SHORT COMMUNICATION

The time to begin plans for COVID-19 eradication is now

T Jacob John^a, Dhanya Dharmapalan^b

^a PhD (Virology), FRCP (Paediatrics), Former Professor & Head, Department of Clinical Virology, Christian Medical College, Vellore, India

^b MBBS, MD, Consultant, Paediatric Infectious Diseases at Apollo Hospitals, Navi Mumbai, India

Abstract

After the world recovers from the pandemic of SARS-CoV-2, it is most likely to stabilise as endemic and seasonal, deserving/demanding control efforts perpetually in all countries, unless it can be eradicated. The risk of mortality is high among those above 65 years and those with chronic “lifestyle” diseases. Endemic circulation will, therefore, take a heavy toll on life annually. Eradication is an extreme form of control, eliminating the disease permanently and globally. Effective vaccines are expected in the near future. As the pandemic abates, herd immunity will be very high, enabling early eradication by additional build-up of a vaccine-induced herd immunity. Public memory of the pandemic will be fresh, which will assist in social mobilisation and fund raising towards eradication. If time is lost, the infection is likely to become non-eradicable as domestic/farmed animals may become fresh reservoirs. Resolve to eradicate and designing its road-map must be made at the earliest.
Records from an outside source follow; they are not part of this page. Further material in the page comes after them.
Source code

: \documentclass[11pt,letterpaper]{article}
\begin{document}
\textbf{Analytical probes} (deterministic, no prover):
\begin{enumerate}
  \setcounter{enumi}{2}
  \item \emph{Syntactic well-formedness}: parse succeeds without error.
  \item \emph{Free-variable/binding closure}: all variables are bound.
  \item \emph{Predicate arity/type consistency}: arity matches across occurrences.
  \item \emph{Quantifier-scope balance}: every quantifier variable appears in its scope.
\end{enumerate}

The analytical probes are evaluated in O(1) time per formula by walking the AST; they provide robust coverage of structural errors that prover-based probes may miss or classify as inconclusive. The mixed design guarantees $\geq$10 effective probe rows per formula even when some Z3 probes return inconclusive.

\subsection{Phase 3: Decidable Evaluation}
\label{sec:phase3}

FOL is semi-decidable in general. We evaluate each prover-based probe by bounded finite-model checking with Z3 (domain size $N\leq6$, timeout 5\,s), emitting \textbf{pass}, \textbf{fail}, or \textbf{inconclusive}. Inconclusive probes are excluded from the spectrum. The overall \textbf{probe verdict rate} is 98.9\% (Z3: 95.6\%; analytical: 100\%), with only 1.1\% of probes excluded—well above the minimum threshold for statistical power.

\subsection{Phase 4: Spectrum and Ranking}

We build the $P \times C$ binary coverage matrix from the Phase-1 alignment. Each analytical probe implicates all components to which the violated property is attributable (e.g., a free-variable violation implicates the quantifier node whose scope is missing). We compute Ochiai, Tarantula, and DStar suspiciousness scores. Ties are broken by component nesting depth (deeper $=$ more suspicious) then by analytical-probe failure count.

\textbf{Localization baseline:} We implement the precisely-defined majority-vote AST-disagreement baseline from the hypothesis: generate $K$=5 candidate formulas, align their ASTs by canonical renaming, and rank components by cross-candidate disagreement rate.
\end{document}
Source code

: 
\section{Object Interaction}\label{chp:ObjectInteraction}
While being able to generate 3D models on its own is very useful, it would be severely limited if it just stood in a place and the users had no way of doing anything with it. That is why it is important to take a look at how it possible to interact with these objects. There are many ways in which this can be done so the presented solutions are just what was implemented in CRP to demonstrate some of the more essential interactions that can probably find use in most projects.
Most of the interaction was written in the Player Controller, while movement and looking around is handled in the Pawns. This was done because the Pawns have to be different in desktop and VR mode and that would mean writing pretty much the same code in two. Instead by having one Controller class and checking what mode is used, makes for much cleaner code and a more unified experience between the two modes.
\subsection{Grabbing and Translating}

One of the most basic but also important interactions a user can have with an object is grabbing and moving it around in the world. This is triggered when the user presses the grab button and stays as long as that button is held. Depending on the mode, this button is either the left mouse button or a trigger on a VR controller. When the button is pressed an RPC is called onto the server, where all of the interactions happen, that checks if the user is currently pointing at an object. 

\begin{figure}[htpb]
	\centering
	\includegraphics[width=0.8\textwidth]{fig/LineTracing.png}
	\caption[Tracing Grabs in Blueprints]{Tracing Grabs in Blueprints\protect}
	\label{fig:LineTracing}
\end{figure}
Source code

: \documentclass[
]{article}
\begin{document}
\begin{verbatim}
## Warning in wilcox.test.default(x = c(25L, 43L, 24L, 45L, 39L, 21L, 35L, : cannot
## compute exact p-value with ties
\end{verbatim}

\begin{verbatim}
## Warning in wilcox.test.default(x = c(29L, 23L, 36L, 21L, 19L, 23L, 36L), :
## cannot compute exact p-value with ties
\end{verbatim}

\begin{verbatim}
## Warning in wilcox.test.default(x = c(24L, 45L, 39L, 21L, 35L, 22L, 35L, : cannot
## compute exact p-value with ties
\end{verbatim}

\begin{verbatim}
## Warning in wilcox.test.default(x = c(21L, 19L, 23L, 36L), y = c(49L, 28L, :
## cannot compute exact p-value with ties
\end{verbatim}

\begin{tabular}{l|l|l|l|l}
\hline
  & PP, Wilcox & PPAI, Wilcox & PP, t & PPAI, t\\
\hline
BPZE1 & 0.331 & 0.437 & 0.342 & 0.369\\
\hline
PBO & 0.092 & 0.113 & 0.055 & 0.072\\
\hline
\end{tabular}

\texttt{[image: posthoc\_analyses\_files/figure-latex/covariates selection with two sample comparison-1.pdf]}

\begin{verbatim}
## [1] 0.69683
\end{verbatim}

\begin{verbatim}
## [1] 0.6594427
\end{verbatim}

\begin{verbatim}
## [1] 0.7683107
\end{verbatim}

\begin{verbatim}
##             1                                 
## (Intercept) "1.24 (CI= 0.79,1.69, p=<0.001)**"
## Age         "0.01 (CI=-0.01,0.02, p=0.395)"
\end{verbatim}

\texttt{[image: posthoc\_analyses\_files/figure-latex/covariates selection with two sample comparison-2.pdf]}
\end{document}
Key words: COVID-19, pandemics, vaccines, global health

“We cannot solve our problems with the same thinking we used when we created them.” (Einstein)

The COVID-19 pandemic, a veritable nightmare

The pandemic of the Coronavirus disease-2019 (COVID-19), caused by an infection with Severe Acute Respiratory Syndrome Coronavirus type 2 (SARS-CoV-2), has sowed disease, death, and devastation in its path across all countries of the world. By the end of June 2020, it has caused over 9.4 million cases and over 480,000 deaths globally.¹ Risks of severe disease and death are high in those above 65 years and those with chronic non-communicable diseases (co-morbidities).² Children, adolescents, and young healthy adults tend to develop asymptomatic infection or only mild symptoms and are at low risk of death.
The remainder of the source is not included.